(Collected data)

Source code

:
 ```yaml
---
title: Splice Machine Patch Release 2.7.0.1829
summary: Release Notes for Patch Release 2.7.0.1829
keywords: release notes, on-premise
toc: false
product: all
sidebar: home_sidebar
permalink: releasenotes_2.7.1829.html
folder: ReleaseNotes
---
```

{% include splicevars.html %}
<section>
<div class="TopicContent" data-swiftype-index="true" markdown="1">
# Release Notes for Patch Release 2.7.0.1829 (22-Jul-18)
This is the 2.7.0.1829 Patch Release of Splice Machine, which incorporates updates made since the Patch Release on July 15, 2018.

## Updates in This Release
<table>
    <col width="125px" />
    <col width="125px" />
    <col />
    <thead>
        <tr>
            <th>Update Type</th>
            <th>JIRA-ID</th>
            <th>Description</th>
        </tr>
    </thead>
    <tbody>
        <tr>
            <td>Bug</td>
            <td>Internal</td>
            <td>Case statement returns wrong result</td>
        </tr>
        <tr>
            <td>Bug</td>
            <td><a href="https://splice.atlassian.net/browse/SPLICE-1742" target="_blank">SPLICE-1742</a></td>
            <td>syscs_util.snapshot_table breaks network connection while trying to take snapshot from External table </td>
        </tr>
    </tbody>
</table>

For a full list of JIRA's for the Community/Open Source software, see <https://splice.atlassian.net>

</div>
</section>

TASK DIRECTIONS
Every record must appear in the answer exactly as written.

RESPONSE TO THIS TASK
Source code

:
 ```yaml
---
title: Splice Machine Patch Release 2.7.0.1829
summary: Release Notes for Patch Release 2.7.0.1829
keywords: release notes, on-premise
toc: false
product: all
sidebar: home_sidebar
permalink: releasenotes_2.7.1829.html
folder: ReleaseNotes
---
```

{% include splicevars.html %}
<section>
<div class="TopicContent" data-swiftype-index="true" markdown="1">
# Release Notes for Patch Release 2.7.0.1829 (22-Jul-18)
This is the 2.7.0.1829 Patch Release of Splice Machine, which incorporates updates made since the Patch Release on July 15, 2018.

## Updates in This Release
<table>
    <col width="125px" />
    <col width="125px" />
    <col />
    <thead>
        <tr>
            <th>Update Type</th>
            <th>JIRA-ID</th>
            <th>Description</th>
        </tr>
    </thead>
    <tbody>
        <tr>
            <td>Bug</td>
            <td>Internal</td>
            <td>Case statement returns wrong result</td>
        </tr>
        <tr>
            <td>Bug</td>
            <td><a href="https://splice.atlassian.net/browse/SPLICE-1742" target="_blank">SPLICE-1742</a></td>
            <td>syscs_util.snapshot_table breaks network connection while trying to take snapshot from External table </td>
        </tr>
    </tbody>
</table>

For a full list of JIRA's for the Community/Open Source software, see <https://splice.atlassian.net>

</div>
</section>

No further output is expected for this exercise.